Emergency Holds Not The Answer for Reducing Opioid Deaths

Ricki Lewis, PhD

November 06, 2019

Use of emergency hold laws to protect people with severe substance use disorder from overdose deaths is not based on evidence of efficacy and may inappropriately allocate resources, according to a Perspective article published online today in the New England Journal of Medicine.

Court-ordered 72-hour holds to force inpatient observation and possibly treat opioid overdoses are already on the books in two states — Minnesota and Washington — and are being considered in other states. The goal is to hold an individual who "presents a danger or threat of danger to self, family, or others, if not treated." The intervention is modeled after mental health hold laws, which apply in every state and require demonstration of danger or decisional incapacity, or both.

Elizabeth A. Samuels, MD, MPH, MHS, from the Department of Emergency Medicine at Brown University in Providence, Rhode Island, and colleagues point out distinctions between mental health holds and substance use disorder holds, specifically addressing opioid overdoses.

Sacrificing patient autonomy for perceived beneficence of a forced hold doesn't hold water, they argue, because efficacy has not been demonstrated. "The limited research evaluating involuntary treatment for substance use disorders is inconclusive, and no data exist in support of emergency holds," according to the authors.

Another bioethical issue is social justice: medications for opioid use disorder are less available to marginalized groups. These include people with low incomes, prisoners, those who live in rural areas, and people of color, they explain. "Involuntary holds may exacerbate existing inequities by disproportionately affecting people in communities with poor access to voluntary services."

In addition, the situations of mental illness and opioid use disorder differ. Whereas a hold for mental illness may intend to address suicide risk, most overdoses are unintentional, the authors point out, and involuntary holds would not reduce the risk for unintentional overdose.

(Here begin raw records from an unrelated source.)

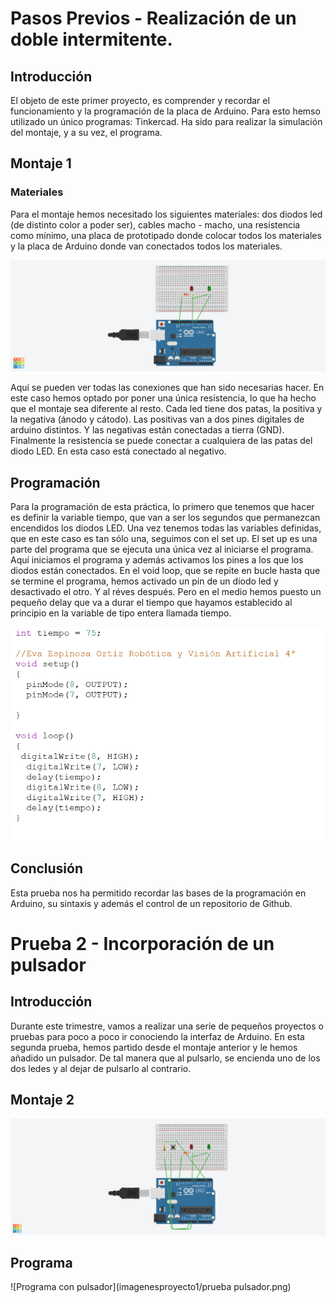 # Pasos Previos - Realización de un doble intermitente.
## Introducción
El objeto de este primer proyecto, es comprender y recordar el funcionamiento y la programación de la placa de Arduino. Para esto hemso utilizado un único programas: Tinkercad. Ha sido para realizar la simulación del montaje, y a su vez, el programa. 

## Montaje 1
### Materiales
Para el montaje hemos necesitado los siguientes materiales: dos diodos led (de distinto color a poder ser), cables macho - macho, una resistencia como mínimo, una placa de prototipado donde colocar todos los materiales y la placa de Arduino donde van conectados todos los materiales.


![Montaje TinkerCad](imagenesproyecto1/Montaje1.png)

Aquí se pueden ver todas las conexiones que han sido necesarias hacer. En este caso hemos optado por poner una única resistencia, lo que ha hecho que el montaje sea diferente al resto. Cada led tiene dos patas, la positiva y la negativa (ánodo y cátodo). Las positivas van a dos pines digitales de arduino distintos. Y las negativas están conectadas a tierra (GND). Finalmente la resistencia se puede conectar a cualquiera de las patas del diodo LED. En esta caso está conectado al negativo.

## Programación 
Para la programación de esta práctica, lo primero que tenemos que hacer es definir la variable tiempo, que van a ser los segundos que permanezcan encendidos los diodos LED. Una vez tenemos todas las variables definidas, que en este caso es tan sólo una, seguimos con el set up. El set up es una parte del programa que se ejecuta una única vez al iniciarse el programa. Aquí iniciamos el programa y además activamos los pines a los que los diodos están conectados. En el void loop, que se repite en bucle hasta que se termine el programa, hemos activado un pin de un diodo led y desactivado el otro. Y al réves después. Pero en el medio hemos puesto un pequeño delay que va a durar el tiempo que hayamos establecido al principio en la variable de tipo entera llamada tiempo. 

![Programa.](imagenesproyecto1/programa.png) 

## Conclusión
Esta prueba nos ha permitido recordar las bases de la programación en Arduino, su sintaxis y además el control de un repositorio de Github. 

# Prueba 2 - Incorporación de un pulsador
## Introducción
Durante este trimestre, vamos a realizar una serie de pequeños proyectos o pruebas para poco a poco ir conociendo la interfaz de Arduino. En esta segunda prueba, hemos partido desde el montaje anterior y le hemos añadido un pulsador. De tal manera que al pulsarlo, se encienda uno de los dos ledes y al dejar de pulsarlo al contrario. 

## Montaje 2

![Montaje del pulsador.](imagenesproyecto1/Montaje2.png)


## Programa 
![Programa con pulsador](imagenesproyecto1/prueba pulsador.png)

Practically speaking, people with substance use disorders who are suicidal would be covered by the mental health hold laws. And because substance use disorders are chronic, forced 3-day stays "are unlikely to fully restore competent decision making," the authors write. They wouldn't provide the long-term therapies that are the mainstay of addiction control: monitored medication use, harm-reduction services, recovery support, and behavioral counseling.

A physical risk of forced holds is that short-term abstinence may set the stage for overdose after release.

Practical issues emerge too, such as finances. Most states lack sufficient resources for voluntary inpatient treatment of opioid use disorder. Would emergency holds, which would be prioritized, take from existing inpatient programs and services?

"We believe that addressing the substantial challenges associated with obtaining access to voluntary treatment for opioid use disorder, particularly medications, should instead be the priority and that harm-reduction services, including easy access to naloxone, syringe-services programs, supervised consumption spaces, and fentanyl test strips, should also be aggressively pursued," the researchers conclude.

Coauthor Otis Warren, MD, reports that he provided testimony in opposition to the Rhode Island state bill in support of 72-hour holds mentioned in the article. The other writers have disclosed no relevant financial relationships.